Thursday, May 11, 2023

Notes on Enrique Dussel, "Eurocentrism and Modernity"

Dussel, Enrique. “Eurocentrism and Modernity.” boundary, vol. 20, no. 3, 1993, pp. 65-76. 

Escobar cites Dussel's work a lot in the article we read, most memorably when Dussel describes "Hegel's writing [as] tak[ing] on something of the sonority of Wagner's trumpets" (71). Dussel states his basic argument in the second sentence of this lecture: 

In these lectures, I will argue that modernity is, in fact, a European phenomenon, but one constituted in a dialectical relation with a non-European alterity that is its ultimate content. Modernity appears when Europe affirms itself as the "center" of a World History that it inaugurates; the "periphery" that surrounds this center is consequently part of its self-definition.
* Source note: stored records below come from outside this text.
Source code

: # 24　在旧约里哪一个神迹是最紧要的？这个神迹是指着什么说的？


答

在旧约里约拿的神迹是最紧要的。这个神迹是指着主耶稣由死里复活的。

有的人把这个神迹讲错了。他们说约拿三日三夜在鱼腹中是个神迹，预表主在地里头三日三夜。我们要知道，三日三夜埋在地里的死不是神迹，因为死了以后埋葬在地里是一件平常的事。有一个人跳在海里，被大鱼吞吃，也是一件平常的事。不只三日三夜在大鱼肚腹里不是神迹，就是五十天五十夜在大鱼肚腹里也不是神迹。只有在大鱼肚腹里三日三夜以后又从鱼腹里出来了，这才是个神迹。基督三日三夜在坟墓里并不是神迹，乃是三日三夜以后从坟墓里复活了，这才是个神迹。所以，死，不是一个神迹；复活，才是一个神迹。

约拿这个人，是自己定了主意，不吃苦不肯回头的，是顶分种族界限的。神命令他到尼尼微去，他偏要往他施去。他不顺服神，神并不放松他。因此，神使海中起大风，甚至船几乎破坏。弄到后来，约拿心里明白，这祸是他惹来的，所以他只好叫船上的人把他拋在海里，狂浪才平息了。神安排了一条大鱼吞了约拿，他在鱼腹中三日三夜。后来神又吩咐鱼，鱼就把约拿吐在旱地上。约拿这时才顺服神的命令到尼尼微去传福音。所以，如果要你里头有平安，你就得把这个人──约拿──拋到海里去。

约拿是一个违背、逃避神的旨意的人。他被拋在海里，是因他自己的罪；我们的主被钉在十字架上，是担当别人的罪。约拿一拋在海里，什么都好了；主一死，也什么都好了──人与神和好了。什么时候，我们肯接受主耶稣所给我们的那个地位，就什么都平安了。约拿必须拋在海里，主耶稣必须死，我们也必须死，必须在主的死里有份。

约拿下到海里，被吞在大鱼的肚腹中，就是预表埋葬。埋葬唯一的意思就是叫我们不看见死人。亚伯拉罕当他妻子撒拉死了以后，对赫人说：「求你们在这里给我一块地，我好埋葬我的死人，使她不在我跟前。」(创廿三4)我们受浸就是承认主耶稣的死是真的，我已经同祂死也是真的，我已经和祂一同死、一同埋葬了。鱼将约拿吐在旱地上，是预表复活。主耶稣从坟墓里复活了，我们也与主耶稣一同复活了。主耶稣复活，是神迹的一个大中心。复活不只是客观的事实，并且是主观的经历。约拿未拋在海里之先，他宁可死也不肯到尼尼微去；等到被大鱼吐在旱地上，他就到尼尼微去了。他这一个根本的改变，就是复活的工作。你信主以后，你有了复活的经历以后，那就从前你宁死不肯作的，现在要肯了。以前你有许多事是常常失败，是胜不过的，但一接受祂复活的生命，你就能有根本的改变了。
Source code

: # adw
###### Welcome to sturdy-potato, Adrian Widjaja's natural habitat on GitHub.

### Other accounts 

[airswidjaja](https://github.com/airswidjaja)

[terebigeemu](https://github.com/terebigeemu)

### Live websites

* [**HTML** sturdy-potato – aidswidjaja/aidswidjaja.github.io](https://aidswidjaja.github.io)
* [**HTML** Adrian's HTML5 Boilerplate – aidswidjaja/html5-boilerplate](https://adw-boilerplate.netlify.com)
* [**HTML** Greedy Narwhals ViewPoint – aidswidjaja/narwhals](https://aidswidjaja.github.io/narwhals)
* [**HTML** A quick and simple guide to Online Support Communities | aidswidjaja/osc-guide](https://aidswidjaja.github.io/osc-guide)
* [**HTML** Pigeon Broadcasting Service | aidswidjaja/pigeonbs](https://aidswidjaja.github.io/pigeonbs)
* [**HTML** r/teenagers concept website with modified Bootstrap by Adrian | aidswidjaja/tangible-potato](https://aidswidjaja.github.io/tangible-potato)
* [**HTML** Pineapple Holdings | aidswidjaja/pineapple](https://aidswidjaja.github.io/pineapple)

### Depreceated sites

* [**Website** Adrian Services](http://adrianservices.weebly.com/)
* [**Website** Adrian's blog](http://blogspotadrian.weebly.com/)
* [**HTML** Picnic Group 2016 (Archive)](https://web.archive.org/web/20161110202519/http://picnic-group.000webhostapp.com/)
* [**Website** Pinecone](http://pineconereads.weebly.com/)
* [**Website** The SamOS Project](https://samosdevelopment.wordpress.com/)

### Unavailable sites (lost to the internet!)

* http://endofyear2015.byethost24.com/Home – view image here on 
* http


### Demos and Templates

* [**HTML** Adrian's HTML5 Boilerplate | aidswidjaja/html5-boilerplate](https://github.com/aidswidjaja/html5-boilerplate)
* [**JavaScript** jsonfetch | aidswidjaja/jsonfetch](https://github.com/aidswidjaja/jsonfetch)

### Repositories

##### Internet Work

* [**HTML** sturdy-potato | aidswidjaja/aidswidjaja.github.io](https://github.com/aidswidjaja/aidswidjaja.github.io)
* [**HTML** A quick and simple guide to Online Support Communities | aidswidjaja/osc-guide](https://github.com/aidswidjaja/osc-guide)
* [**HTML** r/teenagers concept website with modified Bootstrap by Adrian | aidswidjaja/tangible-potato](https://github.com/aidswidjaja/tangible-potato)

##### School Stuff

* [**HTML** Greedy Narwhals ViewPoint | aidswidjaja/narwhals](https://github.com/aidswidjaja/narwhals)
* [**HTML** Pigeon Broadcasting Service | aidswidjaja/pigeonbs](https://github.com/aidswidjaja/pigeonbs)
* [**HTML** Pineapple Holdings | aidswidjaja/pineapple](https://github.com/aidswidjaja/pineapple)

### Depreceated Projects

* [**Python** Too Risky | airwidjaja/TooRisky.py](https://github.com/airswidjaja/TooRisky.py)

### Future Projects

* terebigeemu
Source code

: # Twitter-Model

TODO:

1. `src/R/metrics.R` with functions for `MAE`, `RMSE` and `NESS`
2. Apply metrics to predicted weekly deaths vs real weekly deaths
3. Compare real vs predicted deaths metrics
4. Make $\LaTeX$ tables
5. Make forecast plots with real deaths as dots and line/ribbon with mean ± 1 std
The occlusion of this periphery (and of the role of Spain and Portugal in the formation of the modern world system from the late fifteenth to the mid-seventeenth centuries) leads the major contemporary thinkers of the "center" into a Eurocentric fallacy in their understanding of modernity. If their understanding of the genealogy of modernity is thus partial and provincial, their attempts at a critique or defense of it are likewise unilateral and, in part, false. (65)

As others (Quijano, I believe) have mentioned, Dussel establishes 1492 as the "date of the 'birth' of modernity" (66), since European modernity had to have a non-European other to compare itself with in order to "constitute itself as a unified ego exploring, conquering, colonizing an alterity that gave back its image of itself" (66).  Most of the rest of this lecture is Dussel's uncovering the Eurocentric bias of the main thinkers of Enlightenment to show how they viewed non-European (and even non-Northern European) societies either as not being at the pinnacle of history ("Universal History," in Hegel's terms) or as being outside of history entirely (as Hegel describes Africa). 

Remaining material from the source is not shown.